Write ${a_k} = f\left( k \right)$, where $f\left( x \right) = \dfrac{1}{{x\ln x}}$.
The function $f$ is continuous and decreasing for $x \ge 2$. Thus, the integral test is applicable.
Evaluate $\mathop \smallint \limits_2^\infty \dfrac{1}{{x\ln x}}{\rm{d}}x$.
Let $t = \ln x$. So, $dt = \dfrac{1}{x}dx$. The integral becomes
$\mathop \smallint \limits_2^\infty \dfrac{1}{{x\ln x}}{\rm{d}}x = \mathop {\lim }\limits_{p \to \infty } \mathop \smallint \limits_{\ln 2}^{\ln p} \dfrac{1}{t}{\rm{d}}t = \mathop {\lim }\limits_{p \to \infty } \left( {\ln t} \right)|_{\ln 2}^{\ln p} = \mathop {\lim }\limits_{p \to \infty } \left( {\ln \left( {\ln p} \right) - \ln \left( {\ln 2} \right)} \right) = \infty $
Since $\mathop \smallint \limits_2^\infty \dfrac{1}{{x\ln x}}{\rm{d}}x$ diverges, by Theorem 9.4.4, the series $\mathop \sum \limits_{k = 2}^\infty \dfrac{1}{{k\ln k}}$ also diverges.

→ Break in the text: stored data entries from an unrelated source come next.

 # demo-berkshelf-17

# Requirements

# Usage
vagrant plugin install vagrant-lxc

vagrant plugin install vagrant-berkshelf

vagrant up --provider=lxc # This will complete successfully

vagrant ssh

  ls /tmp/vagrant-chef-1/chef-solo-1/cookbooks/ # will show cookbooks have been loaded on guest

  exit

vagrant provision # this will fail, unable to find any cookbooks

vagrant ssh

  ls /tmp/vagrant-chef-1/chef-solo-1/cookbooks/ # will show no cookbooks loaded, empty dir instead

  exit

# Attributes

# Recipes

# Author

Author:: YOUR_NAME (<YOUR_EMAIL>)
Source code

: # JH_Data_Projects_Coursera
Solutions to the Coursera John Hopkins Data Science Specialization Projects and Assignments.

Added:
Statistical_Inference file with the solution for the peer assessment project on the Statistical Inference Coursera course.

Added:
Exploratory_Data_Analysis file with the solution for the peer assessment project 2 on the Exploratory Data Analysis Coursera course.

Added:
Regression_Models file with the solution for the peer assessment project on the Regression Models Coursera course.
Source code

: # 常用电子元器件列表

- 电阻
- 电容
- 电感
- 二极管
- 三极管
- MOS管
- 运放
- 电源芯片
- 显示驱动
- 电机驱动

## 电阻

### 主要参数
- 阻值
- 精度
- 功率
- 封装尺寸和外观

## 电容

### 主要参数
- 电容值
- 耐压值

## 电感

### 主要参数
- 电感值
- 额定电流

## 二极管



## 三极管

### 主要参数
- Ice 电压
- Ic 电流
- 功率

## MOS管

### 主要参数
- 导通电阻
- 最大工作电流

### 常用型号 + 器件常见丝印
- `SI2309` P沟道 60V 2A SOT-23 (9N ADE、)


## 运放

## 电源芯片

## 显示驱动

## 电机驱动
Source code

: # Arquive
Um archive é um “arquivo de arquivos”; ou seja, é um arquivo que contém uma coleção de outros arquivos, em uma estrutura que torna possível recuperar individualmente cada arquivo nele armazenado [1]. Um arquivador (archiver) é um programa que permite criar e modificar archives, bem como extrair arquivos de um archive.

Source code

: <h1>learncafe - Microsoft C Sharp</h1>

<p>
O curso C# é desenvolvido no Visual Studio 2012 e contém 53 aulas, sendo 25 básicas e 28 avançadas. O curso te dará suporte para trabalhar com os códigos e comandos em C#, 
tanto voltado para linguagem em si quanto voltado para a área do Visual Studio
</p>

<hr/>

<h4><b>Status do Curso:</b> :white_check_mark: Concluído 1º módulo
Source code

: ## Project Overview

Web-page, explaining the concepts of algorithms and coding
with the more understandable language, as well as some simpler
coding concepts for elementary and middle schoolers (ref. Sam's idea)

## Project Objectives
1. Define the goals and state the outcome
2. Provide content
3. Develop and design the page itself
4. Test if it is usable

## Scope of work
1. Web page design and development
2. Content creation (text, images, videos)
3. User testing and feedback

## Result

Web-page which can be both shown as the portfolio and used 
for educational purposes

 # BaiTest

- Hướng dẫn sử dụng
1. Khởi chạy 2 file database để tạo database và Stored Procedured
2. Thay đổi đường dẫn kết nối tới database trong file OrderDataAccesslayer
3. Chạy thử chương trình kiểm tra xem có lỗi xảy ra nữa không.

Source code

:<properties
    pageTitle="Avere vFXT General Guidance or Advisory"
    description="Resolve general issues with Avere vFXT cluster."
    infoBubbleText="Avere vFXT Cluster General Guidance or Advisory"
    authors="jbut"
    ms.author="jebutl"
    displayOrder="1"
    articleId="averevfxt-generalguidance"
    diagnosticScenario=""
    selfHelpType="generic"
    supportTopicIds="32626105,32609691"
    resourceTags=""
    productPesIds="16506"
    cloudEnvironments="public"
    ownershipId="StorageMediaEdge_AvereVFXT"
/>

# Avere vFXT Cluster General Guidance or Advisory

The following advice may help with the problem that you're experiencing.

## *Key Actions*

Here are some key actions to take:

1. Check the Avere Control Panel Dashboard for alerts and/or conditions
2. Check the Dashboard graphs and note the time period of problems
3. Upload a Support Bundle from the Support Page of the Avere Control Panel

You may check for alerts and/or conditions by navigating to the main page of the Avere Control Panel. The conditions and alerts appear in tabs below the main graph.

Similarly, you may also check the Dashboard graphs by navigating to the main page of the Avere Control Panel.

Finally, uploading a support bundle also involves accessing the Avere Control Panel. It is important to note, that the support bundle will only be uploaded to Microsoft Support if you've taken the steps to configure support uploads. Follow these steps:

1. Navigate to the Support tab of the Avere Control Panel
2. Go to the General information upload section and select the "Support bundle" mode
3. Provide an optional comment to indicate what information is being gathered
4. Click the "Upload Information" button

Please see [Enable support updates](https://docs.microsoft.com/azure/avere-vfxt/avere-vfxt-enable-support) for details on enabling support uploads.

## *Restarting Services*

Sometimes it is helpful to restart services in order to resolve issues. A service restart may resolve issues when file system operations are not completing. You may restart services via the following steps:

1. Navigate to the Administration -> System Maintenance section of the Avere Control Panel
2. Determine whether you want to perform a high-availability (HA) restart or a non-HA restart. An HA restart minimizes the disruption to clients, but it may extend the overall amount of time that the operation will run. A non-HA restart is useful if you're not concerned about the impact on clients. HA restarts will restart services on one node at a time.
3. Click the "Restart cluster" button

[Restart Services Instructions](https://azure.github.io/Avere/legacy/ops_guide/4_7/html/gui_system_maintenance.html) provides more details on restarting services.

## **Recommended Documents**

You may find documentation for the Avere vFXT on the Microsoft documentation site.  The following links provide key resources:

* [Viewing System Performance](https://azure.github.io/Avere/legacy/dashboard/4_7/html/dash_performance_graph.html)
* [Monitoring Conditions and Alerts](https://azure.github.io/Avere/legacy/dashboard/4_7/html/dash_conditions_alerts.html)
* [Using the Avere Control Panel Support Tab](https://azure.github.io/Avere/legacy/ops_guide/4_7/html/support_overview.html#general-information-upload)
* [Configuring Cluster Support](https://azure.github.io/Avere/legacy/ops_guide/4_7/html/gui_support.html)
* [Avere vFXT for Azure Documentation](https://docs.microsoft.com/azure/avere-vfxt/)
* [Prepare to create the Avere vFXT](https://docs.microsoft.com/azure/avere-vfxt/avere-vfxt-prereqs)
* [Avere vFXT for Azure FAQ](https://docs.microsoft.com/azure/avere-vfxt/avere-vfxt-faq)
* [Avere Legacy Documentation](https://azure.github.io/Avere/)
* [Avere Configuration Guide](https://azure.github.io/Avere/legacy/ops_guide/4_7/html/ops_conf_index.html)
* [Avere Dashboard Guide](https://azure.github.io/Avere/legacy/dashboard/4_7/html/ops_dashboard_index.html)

(iii) We have $\mathop \sum \limits_{k = 2}^\infty k{{\rm{e}}^{ - {k^2}}}$ converges and $\mathop \sum \limits_{k = 2}^\infty \dfrac{1}{{k\ln k}}$ diverges. According to Exercise 27, the series $\mathop \sum \limits_{k = 2}^\infty \left[ {k{{\rm{e}}^{ - {k^2}}} + \dfrac{1}{{k\ln k}}} \right]$ diverges.